At 269.409921 seconds, Adjusted mesh time to 229.97731 (Offset = 0) // Result of the line above it is perfectly acceptable so why did we call for this again?
// Especially as it took ages to complete
At 329.193346 seconds, Adjusted mesh time to 288.879509 (Offset = -1646) // 60 seconds pass and a good sync request and reply
At 389.201034 seconds, Adjusted mesh time to 348.885925 (Offset = -1275) // 60 seconds pass and a good sync request and reply
At 389.422462 seconds, Adjusted mesh time to 349.107350 (Offset = 0) // but there we are again 200ms later
At 449.230546 seconds, Adjusted mesh time to 408.912387 (Offset = -3048) // 60 seconds pass and a good sync request and reply
At 509.233926 seconds, Adjusted mesh time to 468.915665 (Offset = -104) // 60 seconds pass and a good sync request and reply
At 509.237931 seconds, Adjusted mesh time to 468.919756 (Offset = 88) // but there we are again 4ms later
At 569.247086 seconds, Adjusted mesh time to 528.927319 (Offset = -1592) // and again 9ms later
At 569.441576 seconds, Adjusted mesh time to 529.121810 (Offset = 0) // and a final one 200ms later but having taken ~200ms to complete
At 629.261349 seconds, Adjusted mesh time to 588.940388 (Offset = -1194) // 60 seconds pass and a good sync request and reply
At 689.271192 seconds, Adjusted mesh time to 648.950215 (Offset = -18) // 60 seconds pass and a good sync request and reply
At 689.454464 seconds, Adjusted mesh time to 649.133484 (Offset = 0) // followed by much delayed reply 180ms later
At 749.283317 seconds, Adjusted mesh time to 708.959752 (Offset = -2585) // 60 seconds pass and a good sync request and reply
At 809.292795 seconds, Adjusted mesh time to 768.968604 (Offset = -628) // 60 seconds pass and a good sync request and reply
At 809.382321 seconds, Adjusted mesh time to 769.58128 (Offset = 0) // just 90ms later we get another reply
At 869.305916 seconds, Adjusted mesh time to 828.979442 (Offset = -2281) // 60 seconds pass and a good sync request and reply
At 929.318240 seconds, Adjusted mesh time to 888.988970 (Offset = -2798) // 60 seconds pass and a good sync request and reply
At 929.342815 seconds, Adjusted mesh time to 889.1665 (Offset = -11878) // 24 ms later a delayed response results in false offset
At 929.687371 seconds, Adjusted mesh time to 889.346221 (Offset = 0) // followed an outlier response 340ms later
At 989.654979 seconds, Adjusted mesh time to 949.325719 (Offset = 11890) // Correction of false offset
At 989.861912 seconds, Adjusted mesh time to 949.532621 (Offset = -33) // so we would expect this retry 200ms or so later
At 1049.871452 seconds, Adjusted mesh time to 1009.540462 (Offset = -1697) // 60 seconds pass and a good sync request and reply
At 1050.311787 seconds, Adjusted mesh time to 1009.980799 (Offset = 0) // so why does this turn up later?
This is far from documented proof that there is an issue but it does appear from the additional replies that additional requests are being sent?
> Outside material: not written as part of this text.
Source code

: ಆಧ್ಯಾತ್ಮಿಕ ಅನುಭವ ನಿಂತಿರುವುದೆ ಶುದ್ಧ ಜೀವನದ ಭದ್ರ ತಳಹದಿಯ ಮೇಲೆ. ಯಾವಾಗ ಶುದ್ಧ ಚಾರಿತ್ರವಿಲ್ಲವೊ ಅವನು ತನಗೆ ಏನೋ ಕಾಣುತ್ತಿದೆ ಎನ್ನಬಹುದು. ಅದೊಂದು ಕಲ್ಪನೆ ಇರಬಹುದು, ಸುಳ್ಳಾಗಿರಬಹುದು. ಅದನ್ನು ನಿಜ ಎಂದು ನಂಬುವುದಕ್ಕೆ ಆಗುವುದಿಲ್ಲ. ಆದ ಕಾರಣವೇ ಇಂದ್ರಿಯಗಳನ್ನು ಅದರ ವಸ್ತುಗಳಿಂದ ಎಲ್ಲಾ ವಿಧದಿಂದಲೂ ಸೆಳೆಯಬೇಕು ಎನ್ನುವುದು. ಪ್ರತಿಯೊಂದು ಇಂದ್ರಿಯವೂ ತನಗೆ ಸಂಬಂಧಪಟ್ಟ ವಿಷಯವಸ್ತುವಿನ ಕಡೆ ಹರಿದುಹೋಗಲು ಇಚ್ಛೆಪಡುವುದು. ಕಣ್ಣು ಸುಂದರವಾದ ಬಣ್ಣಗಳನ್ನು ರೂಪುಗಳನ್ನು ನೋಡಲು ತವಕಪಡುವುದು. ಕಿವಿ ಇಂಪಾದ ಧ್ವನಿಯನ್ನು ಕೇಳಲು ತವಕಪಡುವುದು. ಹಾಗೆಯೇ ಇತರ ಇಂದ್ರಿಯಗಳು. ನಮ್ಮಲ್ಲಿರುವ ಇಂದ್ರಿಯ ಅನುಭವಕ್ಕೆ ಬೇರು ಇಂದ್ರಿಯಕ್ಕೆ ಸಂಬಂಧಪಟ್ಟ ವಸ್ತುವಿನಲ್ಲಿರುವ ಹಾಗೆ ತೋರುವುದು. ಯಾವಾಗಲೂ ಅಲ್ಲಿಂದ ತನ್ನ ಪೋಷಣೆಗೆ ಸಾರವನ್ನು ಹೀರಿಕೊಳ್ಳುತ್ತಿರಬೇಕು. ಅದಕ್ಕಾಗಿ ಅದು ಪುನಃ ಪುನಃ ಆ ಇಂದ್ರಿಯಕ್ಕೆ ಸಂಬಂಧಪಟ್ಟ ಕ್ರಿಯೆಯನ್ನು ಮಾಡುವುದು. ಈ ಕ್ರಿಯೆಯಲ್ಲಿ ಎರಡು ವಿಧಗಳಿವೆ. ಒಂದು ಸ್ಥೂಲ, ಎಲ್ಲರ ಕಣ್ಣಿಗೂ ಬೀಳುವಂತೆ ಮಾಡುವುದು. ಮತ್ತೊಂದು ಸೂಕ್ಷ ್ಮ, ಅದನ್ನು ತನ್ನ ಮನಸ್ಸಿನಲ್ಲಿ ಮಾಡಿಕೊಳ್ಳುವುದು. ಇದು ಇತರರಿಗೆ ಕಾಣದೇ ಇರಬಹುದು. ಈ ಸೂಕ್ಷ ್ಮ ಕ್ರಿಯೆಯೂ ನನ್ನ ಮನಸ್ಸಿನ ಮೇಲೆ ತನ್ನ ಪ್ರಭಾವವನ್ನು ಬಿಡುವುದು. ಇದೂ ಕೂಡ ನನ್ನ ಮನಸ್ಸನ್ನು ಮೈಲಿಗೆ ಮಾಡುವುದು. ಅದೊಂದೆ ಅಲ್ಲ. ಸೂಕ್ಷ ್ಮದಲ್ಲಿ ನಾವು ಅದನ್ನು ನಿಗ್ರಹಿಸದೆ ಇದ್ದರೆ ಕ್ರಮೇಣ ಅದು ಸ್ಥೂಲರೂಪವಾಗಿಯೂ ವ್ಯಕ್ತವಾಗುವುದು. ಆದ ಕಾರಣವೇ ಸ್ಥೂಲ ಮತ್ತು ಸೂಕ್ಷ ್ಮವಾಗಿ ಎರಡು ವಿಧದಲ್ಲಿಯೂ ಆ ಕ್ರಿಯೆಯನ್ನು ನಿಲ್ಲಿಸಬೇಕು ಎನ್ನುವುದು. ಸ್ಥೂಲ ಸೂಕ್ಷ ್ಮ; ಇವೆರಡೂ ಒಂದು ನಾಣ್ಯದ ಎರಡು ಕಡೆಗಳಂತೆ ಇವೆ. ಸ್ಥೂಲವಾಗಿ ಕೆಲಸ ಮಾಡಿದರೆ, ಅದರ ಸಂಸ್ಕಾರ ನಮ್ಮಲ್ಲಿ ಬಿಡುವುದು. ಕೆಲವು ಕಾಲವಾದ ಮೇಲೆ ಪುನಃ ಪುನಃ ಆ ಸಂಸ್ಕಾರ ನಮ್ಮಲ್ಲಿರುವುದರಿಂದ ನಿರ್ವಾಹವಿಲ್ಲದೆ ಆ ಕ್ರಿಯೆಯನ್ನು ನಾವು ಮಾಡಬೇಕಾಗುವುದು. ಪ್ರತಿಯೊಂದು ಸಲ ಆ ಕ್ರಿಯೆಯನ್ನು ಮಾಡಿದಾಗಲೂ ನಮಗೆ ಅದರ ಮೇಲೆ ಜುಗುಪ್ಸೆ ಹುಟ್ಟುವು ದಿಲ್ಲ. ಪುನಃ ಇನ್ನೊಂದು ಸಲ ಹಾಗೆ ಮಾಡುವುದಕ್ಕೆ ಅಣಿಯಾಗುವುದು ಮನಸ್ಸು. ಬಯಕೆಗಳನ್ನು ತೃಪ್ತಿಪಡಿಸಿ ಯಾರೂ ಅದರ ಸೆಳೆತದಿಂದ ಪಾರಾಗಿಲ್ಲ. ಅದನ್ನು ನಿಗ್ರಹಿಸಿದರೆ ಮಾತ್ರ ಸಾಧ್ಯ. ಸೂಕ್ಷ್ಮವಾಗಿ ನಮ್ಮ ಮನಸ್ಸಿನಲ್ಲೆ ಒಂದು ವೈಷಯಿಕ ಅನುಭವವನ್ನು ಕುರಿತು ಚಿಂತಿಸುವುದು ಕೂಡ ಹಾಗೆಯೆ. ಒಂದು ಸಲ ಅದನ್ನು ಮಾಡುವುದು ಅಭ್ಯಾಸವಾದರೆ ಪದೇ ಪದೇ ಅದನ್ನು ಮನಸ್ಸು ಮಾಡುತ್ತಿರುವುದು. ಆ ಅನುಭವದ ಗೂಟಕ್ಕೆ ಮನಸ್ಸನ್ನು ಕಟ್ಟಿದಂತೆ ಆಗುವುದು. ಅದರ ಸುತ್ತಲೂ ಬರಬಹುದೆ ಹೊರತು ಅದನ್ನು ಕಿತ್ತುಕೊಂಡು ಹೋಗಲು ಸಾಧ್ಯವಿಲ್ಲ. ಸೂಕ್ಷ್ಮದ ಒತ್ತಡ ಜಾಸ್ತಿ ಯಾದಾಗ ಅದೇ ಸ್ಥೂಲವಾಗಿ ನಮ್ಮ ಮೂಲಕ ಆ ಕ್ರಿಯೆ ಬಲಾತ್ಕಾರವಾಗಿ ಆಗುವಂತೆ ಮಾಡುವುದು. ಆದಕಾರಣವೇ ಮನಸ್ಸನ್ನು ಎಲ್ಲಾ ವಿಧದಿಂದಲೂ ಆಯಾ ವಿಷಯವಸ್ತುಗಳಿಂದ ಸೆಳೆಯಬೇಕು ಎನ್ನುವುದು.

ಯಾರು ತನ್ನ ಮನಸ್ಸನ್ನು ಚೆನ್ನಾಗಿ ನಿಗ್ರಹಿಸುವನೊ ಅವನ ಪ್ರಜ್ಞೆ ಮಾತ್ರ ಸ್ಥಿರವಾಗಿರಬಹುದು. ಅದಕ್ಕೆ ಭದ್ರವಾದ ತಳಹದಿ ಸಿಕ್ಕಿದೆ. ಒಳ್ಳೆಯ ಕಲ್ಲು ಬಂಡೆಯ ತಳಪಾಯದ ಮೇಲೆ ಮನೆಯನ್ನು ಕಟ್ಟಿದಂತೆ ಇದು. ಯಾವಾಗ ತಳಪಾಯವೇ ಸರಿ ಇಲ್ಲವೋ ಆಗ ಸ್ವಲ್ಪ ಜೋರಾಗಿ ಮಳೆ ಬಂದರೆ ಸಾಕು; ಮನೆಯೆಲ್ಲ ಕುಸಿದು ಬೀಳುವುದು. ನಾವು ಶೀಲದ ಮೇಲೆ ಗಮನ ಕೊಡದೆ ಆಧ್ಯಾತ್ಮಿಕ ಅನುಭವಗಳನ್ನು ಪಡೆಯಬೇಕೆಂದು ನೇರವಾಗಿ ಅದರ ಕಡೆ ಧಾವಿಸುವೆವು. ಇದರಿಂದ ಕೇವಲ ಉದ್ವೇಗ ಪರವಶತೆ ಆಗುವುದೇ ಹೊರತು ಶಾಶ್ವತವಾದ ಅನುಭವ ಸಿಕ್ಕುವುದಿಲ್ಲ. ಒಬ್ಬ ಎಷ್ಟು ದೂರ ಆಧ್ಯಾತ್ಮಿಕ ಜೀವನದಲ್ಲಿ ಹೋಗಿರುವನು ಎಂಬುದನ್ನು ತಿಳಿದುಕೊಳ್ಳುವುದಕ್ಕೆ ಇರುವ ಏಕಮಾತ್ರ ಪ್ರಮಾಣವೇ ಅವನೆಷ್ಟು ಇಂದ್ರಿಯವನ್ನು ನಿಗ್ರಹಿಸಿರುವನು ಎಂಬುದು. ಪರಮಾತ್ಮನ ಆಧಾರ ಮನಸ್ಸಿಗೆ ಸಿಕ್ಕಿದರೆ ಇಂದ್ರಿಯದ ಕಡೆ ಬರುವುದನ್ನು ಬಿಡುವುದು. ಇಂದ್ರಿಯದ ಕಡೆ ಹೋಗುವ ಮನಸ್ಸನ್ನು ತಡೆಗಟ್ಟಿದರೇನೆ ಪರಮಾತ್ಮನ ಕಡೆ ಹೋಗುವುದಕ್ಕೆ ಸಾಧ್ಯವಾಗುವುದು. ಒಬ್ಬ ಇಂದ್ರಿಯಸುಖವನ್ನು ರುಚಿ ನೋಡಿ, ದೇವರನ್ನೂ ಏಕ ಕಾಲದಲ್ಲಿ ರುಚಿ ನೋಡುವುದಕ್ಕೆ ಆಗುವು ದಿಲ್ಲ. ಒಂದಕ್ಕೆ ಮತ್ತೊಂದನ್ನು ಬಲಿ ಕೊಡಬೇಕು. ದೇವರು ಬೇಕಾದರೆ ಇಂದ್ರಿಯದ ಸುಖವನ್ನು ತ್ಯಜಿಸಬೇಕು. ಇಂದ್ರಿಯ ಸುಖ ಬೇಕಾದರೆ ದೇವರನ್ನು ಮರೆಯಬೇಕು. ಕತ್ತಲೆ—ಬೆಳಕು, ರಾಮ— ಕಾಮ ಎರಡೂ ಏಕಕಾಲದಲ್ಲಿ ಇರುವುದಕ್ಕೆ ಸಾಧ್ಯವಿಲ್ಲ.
Is this because the TIME_SYNC_INTERVAL is too low and is firing before the previous is complete. I doubt it is that simple.
What is clear is that turning on logging for S_TIME increases the reported round trip sync time from sub 1000us to a consistent 17500us and the problem goes away. Simply studying the problem affects the observations.
More work to be done but any ideas and suggestions welcome.